**Prime numbers are what is left when you have taken all the patterns away. I think prime numbers are like life. They are very logical but you could never work out the rules, even if you spent all your time thinking about them.**
~

*The Curious Incident of the Dog in the Night-time*by Mark Haddon
I was recently given a book,

*The Mystery of the the Prime Numbers*by Matt Watkins. It is an eccentric and addictive read. I’ve become so obsessed by the primes that I’m also reading Marcus du Sautoy’s*Music of the Primes*at the same time.
If you are not a mathematician or interested in mathematics, you might well be asking yourself “What is so interesting about prime numbers anyway? Aren’t they just the numbers we learned about in school through the rote definition: ‘A prime is a number whose only factors are 1 and itself. That means there is no whole number that evenly divides the prime number.’” Yawn!

Yes, teachers of mathematics do often tend to limit rather than enhance our sense of curiosity. However, if you think that the primes can be limited to this stale definition, you owe yourself an exploration into the strange, amazing landscape of the primes. For example, there is no largest prime number, and we can never draw up a complete list of primes. Why? Well, according to the Fundamental Theorem of Arithmetic a counting number must either be prime or split up into primes-there’s no third option. Think about it for a minute, as Euclid did many centuries ago. If there were only a finite number of primes, as he pointed out, then multiplying them all together and adding 1, would produce a number which was not divisible by an prime at all, and that’s impossible. Yes, there is an infinitude of primes.

Also fascinating is the fact that the primes refuse to conform to any pattern and for that reason they have uses in the real word for encryption and information security. Strangely enough, as Riemann realized, they can be turned into wave functions. These are, of course, the patterns of music, of quantum waves and much more. As du Sautoy points out in his book that for the physicist Michael Berry these waves are “not just abstract music, but can be translated into physical[if cacophonous] sounds] that anyone can listen to.”

If you’re deeply interested in fleshing this out, you might be interested in some specific work, not covered in either book , of Fields Metalist, Terrance Tao who has described one approach to proving the prime number theorem in poetic terms–in listening to the “music” of the primes. We start with a “sound wave” that is “noisy” at the prime numbers and silent at other numbers; this is the Von Mangoldt function. Then we analyze its notes or frequencies by subjecting it to a process akin to the Fourier transformation; this is the Merlin transformation.
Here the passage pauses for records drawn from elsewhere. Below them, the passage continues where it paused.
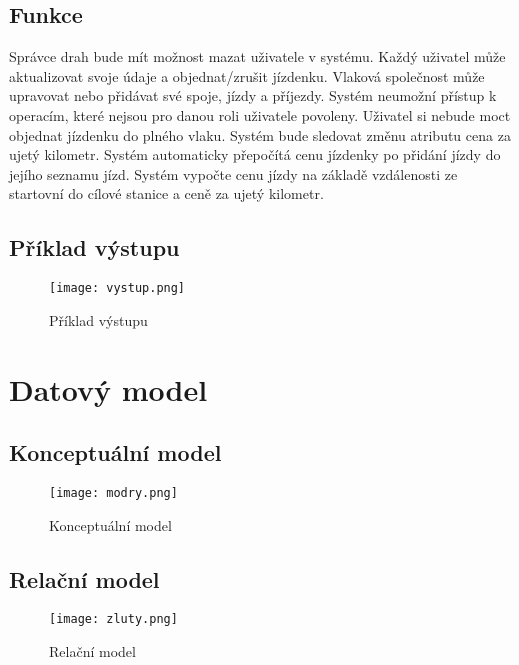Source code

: \documentclass[11pt]{article}
\begin{document}
\subsection{Funkce}
Správce drah bude mít možnost mazat uživatele v systému. Každý uživatel může aktualizovat svoje údaje a objednat/zrušit jízdenku. Vlaková společnost může upravovat nebo přidávat své spoje, jízdy a příjezdy. Systém neumožní přístup k operacím, které nejsou pro danou roli uživatele povoleny. Uživatel si nebude moct objednat jízdenku do plného vlaku. Systém bude sledovat změnu atributu cena za ujetý kilometr. Systém automaticky přepočítá cenu jízdenky po přidání jízdy do jejího seznamu jízd. Systém vypočte cenu jízdy na základě vzdálenosti ze startovní do cílové stanice a ceně za ujetý kilometr.

\subsection{Příklad výstupu}
\begin{figure}[H]
    \texttt{[image: vystup.png]}
    \centering
    \caption{Příklad výstupu}
    \label{vystup}
\end{figure}

\newpage

\section{Datový model}

\subsection{Konceptuální model}
\begin{figure}[H]
    \texttt{[image: modry.png]}
    \centering
    \caption{Konceptuální model}
    \label{konceptualni}
\end{figure}

\subsection{Relační model}
\begin{figure}[H]
    \texttt{[image: zluty.png]}
    \centering
    \caption{Relační model}
    \label{relacni}
\end{figure}

\newpage
\end{document}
Then we prove, and this is the hard part, that certain “notes” cannot occur in this music. This exclusion of certain notes leads to the statement of the prime number theorem. According to Tao, this proof yields much deeper insights into the distribution of the primes than the “elementary” proofs.

I’ll likely write more on this. I can’t stop thinking about it.

You do not need the fundamental theorem of arithmetic to prove there are an infinite number of primes, but in any case, one would think that this simple fact about primes would be one of the very first things "teachers of mathematics" would mention about them.

ReplyDeleteAnd primes are not used for encryption because "they refuse to conform to any pattern". What "refusing to conform to any pattern" means is hopelessly vague. They are used for encryption because the patterns they conform to makes it easy to find large prime numbers, but no one knows in general how to efficiently factor a number which is the product of two large primes (and probably it is not possible to do efficiently except on a quantum computer).

Thanks...I studied the history mathematics at university, but I'm not extremely proficient in this are of maths, so I appreciate your corrections and qualifications.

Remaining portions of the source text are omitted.